MADELEINE BRAND, host:
Okay, no matter how much you like cats, you never want to be called a cat lady. It implies a certain, well, unhealthy obsession and it also has a name - pet hoarding - as Ann Dornfeld reports from member station KLCC in Eugene, Oregon.
ANN DORNFELD: When police served a search warrant on the suburban home of Miriam Sakewitz last fall, they found more than 150 rabbits, hopping throughout the house, the yard, and in cages. Ninety dead rabbits were stacked in freezers. Officers needed gas masks to tolerate the stench of ammonia.
Mr. MARK WELLS(ph) (Lead Investigator, Oregon Humane Society): It was pretty classic to large hoarding cases that we work.
DORNFELD: Oregon Humane Society lead investigator Mark Wells describes the scene.
Mr. WELLS: Mainly overcrowding, a lot of cannibalization of the animals eating each other because of the overcrowding and being aggressive - way too many animals for one person to take care of.
DORNFELD: Miriam Sakewitz was charged with 157 counts of animal neglect, and police took the rabbits to a city storage facility. Then in January, police say Sakewitz rented a moving van, pried open the warehouse door, cut through a chain-link fence, and stole most of the rabbits back. Police found the rabbits on a farm in Washington state and re-arrested Sakewitz. They brought the rabbits to this police-station garage, now lined with hay.
Police say Sakewitz let the stolen rabbits mate, so now there are more rabbits on the way. The bunny burglary has largely been filed as weird news by local media, but to veterinarian Gary Patronek, the story is all too common. At Tufts University, he assembled a team of animal advocates, social workers, and psychologists to do some of the first-ever research, he says, on animal hoarding.
Mr. GARY PATRONEK (Veterinarian): When you talk to the hoarder, these animals are their lives, and having that collection around them is the most important thing in their lives, and they will sacrifice and go to any length to maintain that.

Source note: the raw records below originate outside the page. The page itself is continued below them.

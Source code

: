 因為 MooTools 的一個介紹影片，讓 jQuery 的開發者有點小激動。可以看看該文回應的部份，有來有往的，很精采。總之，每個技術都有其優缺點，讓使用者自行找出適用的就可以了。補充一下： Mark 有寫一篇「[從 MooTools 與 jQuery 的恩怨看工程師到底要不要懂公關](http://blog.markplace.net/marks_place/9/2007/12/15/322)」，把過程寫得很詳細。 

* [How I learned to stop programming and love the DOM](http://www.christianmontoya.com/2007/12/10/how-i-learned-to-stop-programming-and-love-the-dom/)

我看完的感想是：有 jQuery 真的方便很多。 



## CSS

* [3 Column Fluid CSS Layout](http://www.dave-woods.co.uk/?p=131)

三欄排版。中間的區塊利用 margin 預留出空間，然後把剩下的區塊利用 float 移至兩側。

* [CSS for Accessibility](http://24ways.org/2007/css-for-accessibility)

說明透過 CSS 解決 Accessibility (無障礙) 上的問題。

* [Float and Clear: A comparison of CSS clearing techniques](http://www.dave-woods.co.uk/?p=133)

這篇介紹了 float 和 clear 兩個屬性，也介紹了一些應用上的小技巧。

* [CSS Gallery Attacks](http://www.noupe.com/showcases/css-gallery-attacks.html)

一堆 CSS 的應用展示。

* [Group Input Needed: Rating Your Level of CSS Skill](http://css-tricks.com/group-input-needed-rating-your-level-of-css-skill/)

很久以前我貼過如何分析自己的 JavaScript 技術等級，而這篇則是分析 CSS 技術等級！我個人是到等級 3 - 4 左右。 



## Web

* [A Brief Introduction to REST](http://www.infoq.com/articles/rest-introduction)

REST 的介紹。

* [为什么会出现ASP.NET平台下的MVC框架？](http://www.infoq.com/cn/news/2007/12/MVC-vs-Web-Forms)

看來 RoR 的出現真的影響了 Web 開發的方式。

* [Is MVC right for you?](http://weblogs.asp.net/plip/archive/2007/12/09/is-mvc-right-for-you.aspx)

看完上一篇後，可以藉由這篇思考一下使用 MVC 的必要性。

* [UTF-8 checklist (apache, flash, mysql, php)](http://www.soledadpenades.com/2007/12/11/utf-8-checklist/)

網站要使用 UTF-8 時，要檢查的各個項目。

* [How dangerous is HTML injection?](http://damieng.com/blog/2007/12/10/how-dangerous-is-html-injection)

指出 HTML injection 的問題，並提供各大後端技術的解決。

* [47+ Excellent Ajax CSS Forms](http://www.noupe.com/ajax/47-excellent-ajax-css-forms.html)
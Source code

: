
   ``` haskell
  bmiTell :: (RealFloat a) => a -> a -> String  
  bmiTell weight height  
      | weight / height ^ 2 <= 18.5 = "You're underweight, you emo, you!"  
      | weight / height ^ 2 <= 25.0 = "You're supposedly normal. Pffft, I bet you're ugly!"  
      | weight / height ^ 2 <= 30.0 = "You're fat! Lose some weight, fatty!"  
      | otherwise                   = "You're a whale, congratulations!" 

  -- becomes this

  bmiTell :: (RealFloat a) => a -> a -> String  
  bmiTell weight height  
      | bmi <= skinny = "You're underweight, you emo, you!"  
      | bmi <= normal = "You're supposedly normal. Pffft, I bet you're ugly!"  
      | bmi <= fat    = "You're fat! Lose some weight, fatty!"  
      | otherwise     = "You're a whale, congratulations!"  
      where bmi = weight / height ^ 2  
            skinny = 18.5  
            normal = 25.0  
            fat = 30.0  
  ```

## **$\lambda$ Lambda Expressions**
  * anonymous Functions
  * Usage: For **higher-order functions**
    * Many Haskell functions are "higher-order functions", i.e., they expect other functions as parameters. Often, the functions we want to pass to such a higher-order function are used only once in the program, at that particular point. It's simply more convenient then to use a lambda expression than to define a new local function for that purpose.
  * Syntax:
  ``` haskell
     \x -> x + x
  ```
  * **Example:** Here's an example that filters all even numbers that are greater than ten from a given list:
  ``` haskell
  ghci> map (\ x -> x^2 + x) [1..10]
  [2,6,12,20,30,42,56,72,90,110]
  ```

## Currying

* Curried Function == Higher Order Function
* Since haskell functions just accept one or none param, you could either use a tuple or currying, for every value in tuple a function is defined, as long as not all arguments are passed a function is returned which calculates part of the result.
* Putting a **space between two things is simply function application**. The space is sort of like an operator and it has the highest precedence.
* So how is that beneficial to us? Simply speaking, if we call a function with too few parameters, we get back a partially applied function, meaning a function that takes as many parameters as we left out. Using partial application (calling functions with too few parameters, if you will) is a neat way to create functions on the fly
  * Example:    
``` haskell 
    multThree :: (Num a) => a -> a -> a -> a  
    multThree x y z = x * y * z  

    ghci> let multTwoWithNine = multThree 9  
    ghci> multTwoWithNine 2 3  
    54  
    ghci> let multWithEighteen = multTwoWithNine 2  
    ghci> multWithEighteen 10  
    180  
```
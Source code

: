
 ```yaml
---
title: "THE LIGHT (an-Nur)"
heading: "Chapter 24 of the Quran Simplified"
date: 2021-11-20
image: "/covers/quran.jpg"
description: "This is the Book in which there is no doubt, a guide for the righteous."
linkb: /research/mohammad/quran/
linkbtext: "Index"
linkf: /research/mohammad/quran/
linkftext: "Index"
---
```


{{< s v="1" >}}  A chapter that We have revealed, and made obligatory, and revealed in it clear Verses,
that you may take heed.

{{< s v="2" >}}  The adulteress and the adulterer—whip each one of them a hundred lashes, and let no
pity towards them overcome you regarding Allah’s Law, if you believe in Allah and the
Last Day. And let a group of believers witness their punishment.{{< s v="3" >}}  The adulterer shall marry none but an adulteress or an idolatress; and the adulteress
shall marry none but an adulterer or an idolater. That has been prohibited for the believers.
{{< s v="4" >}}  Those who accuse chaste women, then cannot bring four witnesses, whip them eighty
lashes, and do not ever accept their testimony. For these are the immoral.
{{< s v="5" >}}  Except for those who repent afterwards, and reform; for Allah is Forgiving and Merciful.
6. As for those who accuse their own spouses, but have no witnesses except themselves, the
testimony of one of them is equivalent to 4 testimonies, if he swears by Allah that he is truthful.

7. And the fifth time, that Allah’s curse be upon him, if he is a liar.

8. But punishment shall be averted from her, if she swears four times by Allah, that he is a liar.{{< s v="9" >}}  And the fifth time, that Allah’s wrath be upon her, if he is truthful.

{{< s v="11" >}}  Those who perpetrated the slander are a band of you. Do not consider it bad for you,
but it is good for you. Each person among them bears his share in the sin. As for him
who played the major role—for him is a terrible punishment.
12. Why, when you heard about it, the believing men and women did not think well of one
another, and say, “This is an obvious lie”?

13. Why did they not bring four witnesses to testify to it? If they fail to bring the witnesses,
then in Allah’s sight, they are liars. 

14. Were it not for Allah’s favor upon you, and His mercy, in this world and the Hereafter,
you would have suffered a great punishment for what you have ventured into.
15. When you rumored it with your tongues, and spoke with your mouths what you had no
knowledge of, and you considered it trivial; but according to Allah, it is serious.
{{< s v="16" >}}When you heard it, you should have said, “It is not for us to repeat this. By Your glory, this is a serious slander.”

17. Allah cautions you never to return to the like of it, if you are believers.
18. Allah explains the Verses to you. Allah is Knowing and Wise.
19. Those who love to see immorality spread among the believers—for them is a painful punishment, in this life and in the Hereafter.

DORNFELD: But, Patronek says, collecting animals is the goal, not taking care of them. Dr. James Hancey directs the Obsessive Compulsive Disorders Clinic at Oregon Health and Science University. He says hoarding is akin to destructive OCD behaviors that feel good in the moments, like hair-pulling.
Dr. JAMES HANCEY (Director, Obsessive Compulsive Disorders Clinic, Oregon Health and Science University): And it looks like for a lot of animal hoarders, there is some kind of enjoyment in that, but there is a failure to recognize that, in fact, the animals ultimately are suffering.
DORNFELD: Nearly three-quarters of animal hoarders are women, Dr. Hancey says, and most, like Miriam Sakewitz, are middle-aged or older. Many live alone, and the fear of having their animals seized increases their seclusion. Dr. Hancey says new research and clinical experience show hoarders respond to a combination of anti-depressants, tranquilizers, and behavioral therapy. He says a gradual down-sizing approach can be effective for all kinds of hoarders.
Dr. HANCEY: So frequently, people will go away with an assignment that they've got to get rid of three bags of stuff, and we try to keep increasing that amount.
DORNFELD: Hoarding researcher Gary Patronek says only one state, Illinois, has a law that deals specifically with animal hoarding. In many other states…
Mr. PATRONEK: …they're limited by the state cruelty statutes, which may, for example, require intent to harm animals in order to get a high-level penalty such as a felony. And by our definition and experience, even though the suffering in these cases is extreme, there is really no intent to harm.
DORNFELD: If Miriam Sakewitz is convicted of animal neglect, she, like most hoarders, will likely avoid jail time. She faces a ban from owning animals and tens of thousands of dollars in restitution, but Gary Patronek says without intense counseling and monitoring, animal hoarders almost always start collecting again. For NPR News, I'm Ann Dornfeld in Eugene, Oregon.